Um torcicolinho básico, em breve mais uma doença urbana, de tanto que olhamos para o céu, para a formação das nuvens, e não é para ver se elas desenham anjos ou ursinhos, mas para observar se e quanto vai demorar o mundo cair sobre nossas cabeças e se nossos pés mergulharão em enchentes.  Se corremos o risco de os carros virarem botes navegando descompassados nos rios das ruas. Medo de passar perto de árvores descuidadas pelo poder público sempre prestes a ruírem, ambos, árvores e poder público. Medo de se ver obrigado a paralisar tudo quando falta a energia elétrica, cliques, variações e estrondos que ainda podem acabar com o pouco que temos guardado na geladeira e fundir, disse fundir, outros equipamentos em seus descompassados vaivéns. A nóia de ficar sem comunicação com celulares mortinhos, descarregados.

A descrição acima é a de muitos moradores; em São Paulo, esta semana foi geral. O mais louco é tentar entrar em contato com a tal Enel, a que, digamos, dá a luz. Pergunta rápida: você aí sabe seu Código de Cliente, o número de sua Instalação? Pois bem, vai precisar disso assim que conseguir achar o canal para entrar em contato com essa companhia, o que também não é nada fácil. Desista pelo Whatsapp, para não perder mais tempo e carga do celular, meu conselho. Tudo isso no escuro, e com esse mundo todo digital nem aquele papel da fatura com esses dados existe mais por perto (agora já tenho anotado no caderninho SOS que providenciei).

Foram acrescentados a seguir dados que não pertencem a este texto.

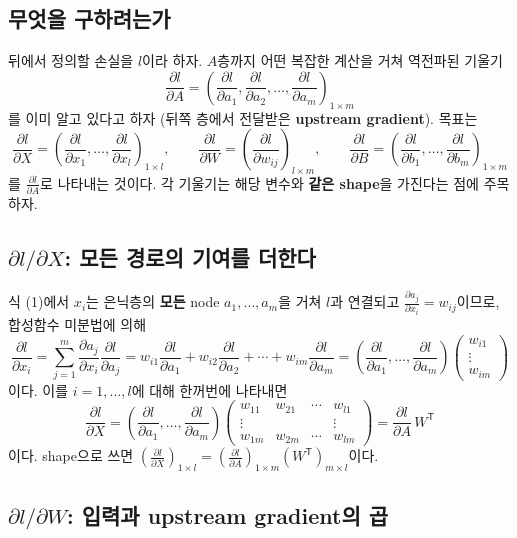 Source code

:\documentclass[11pt,a4paper]{article}
\newcommand{\T}{^{\mathsf T}}
\newcommand{\pd}[2]{\frac{\partial #1}{\partial #2}}
\begin{document}
\subsection{무엇을 구하려는가}

뒤에서 정의할 손실을 $l$이라 하자.
$A$층까지 어떤 복잡한 계산을 거쳐 역전파된 기울기
\[
\pd{l}{A}=\left(\pd{l}{a_1},\pd{l}{a_2},\ldots,\pd{l}{a_m}\right)_{1\times m}
\]
를 이미 알고 있다고 하자 (뒤쪽 층에서 전달받은 \textbf{upstream gradient}).
목표는
\[
\pd{l}{X}=\left(\pd{l}{x_1},\ldots,\pd{l}{x_l}\right)_{1\times l},
\qquad
\pd{l}{W}=\left(\pd{l}{w_{ij}}\right)_{l\times m},
\qquad
\pd{l}{B}=\left(\pd{l}{b_1},\ldots,\pd{l}{b_m}\right)_{1\times m}
\]
를 $\pd{l}{A}$로 나타내는 것이다.
각 기울기는 해당 변수와 \textbf{같은 shape}을 가진다는 점에 주목하자.

\subsection{$\partial l/\partial X$: 모든 경로의 기여를 더한다}

식 (1)에서 $x_i$는 은닉층의 \textbf{모든} node $a_1,\ldots,a_m$을 거쳐 $l$과 연결되고
$\pd{a_j}{x_i}=w_{ij}$이므로, 합성함수 미분법에 의해
\[
\pd{l}{x_i}
=\sum_{j=1}^{m}\pd{a_j}{x_i}\pd{l}{a_j}
=w_{i1}\pd{l}{a_1}+w_{i2}\pd{l}{a_2}+\cdots+w_{im}\pd{l}{a_m}
=\left(\pd{l}{a_1},\ldots,\pd{l}{a_m}\right)
\begin{pmatrix}w_{i1}\\ \vdots\\ w_{im}\end{pmatrix}
\]
이다. 이를 $i=1,\ldots,l$에 대해 한꺼번에 나타내면
\[
\pd{l}{X}
=\left(\pd{l}{a_1},\ldots,\pd{l}{a_m}\right)
\begin{pmatrix}
w_{11}&w_{21}&\cdots&w_{l1}\\
\vdots&&&\vdots\\
w_{1m}&w_{2m}&\cdots&w_{lm}
\end{pmatrix}
=\pd{l}{A}\,W\T
\]
이다. shape으로 쓰면
$\left(\pd{l}{X}\right)_{1\times l}=\left(\pd{l}{A}\right)_{1\times m}\left(W\T\right)_{m\times l}$이다.

\subsection{$\partial l/\partial W$: 입력과 upstream gradient의 곱}
\end{document}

Supondo que conseguiu contato, pronto! Ganhou um quilométrico número para anotar sabe-se lá onde, dada a situação; mas nenhuma previsão correta de quando a luz voltará. Todas, “chutadas”. Dificilmente vai conseguir falar com gente de carne e osso e voz.

protocolos de denúncias
Bandeja pregada na árvore – Denúncia e protocolos dormindo em alguma gaveta

O exemplo foi sobre energia elétrica, mas pode expandir para qualquer serviço, ou mesmo denúncia que tente fazer. Esses dias mesmo ao encontrar perto de casa um plano de assassinato de árvore, fotografei e busquei registrar onde pude o fato: um bar prendeu com ganchos uma bandeja na árvore em frente ao estabelecimento. Vamos lá: registrei no Portal 156 da Prefeitura. Ganhei um protocolo. Registrei também na Polícia Ambiental (do Governo do Estado). Ganhei outro protocolo. Tudo com imagens, nada anônimo. Resultado? A bandeja continua lá detonando a árvore já fragilizada. Não recebi qualquer resposta, e isso já faz mais de dez dias. Até que esses protocolos têm “só” oito números. Os das companhias telefônicas costumam ter quase vinte. Anote. Pergunto novamente: para que servem? Para fazer um colar? Jogar na loteria?

Está passando da hora de todos os serviços se adequarem realmente, e não será pondo robôs para nos atenderem e nos enlouquecerem com suas opções numéricas, nunca as que precisamos. Isso não é modernidade; é enrolação.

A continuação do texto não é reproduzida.